Your goal
Without including any picture, copy the entries that follow word for word.

Task input
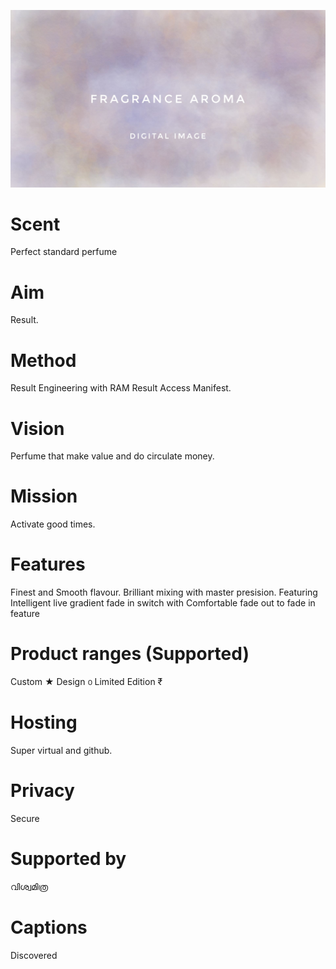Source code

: ![sense perfume.cmsl](fragrance.jpeg)

# Scent
Perfect standard perfume

# Aim
Result.

# Method
Result Engineering with RAM Result Access Manifest.

# Vision
Perfume that make value and do circulate money.

# Mission
Activate good times.

# Features
Finest and Smooth flavour.
Brilliant mixing with master presision.
Featuring Intelligent live gradient fade in switch with
Comfortable fade out to fade in feature

# Product ranges (Supported)
Custom ★
Design ൦
Limited Edition ₹

# Hosting
Super virtual and github.

# Privacy
Secure

# Supported by
വിശ്വമിത്ര

# Captions
Discovered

Written answer
Source code

: ![sense perfume.cmsl](fragrance.jpeg)

# Scent
Perfect standard perfume

# Aim
Result.

# Method
Result Engineering with RAM Result Access Manifest.

# Vision
Perfume that make value and do circulate money.

# Mission
Activate good times.

# Features
Finest and Smooth flavour.
Brilliant mixing with master presision.
Featuring Intelligent live gradient fade in switch with
Comfortable fade out to fade in feature

# Product ranges (Supported)
Custom ★
Design ൦
Limited Edition ₹

# Hosting
Super virtual and github.

# Privacy
Secure

# Supported by
വിശ്വമിത്ര

# Captions
Discovered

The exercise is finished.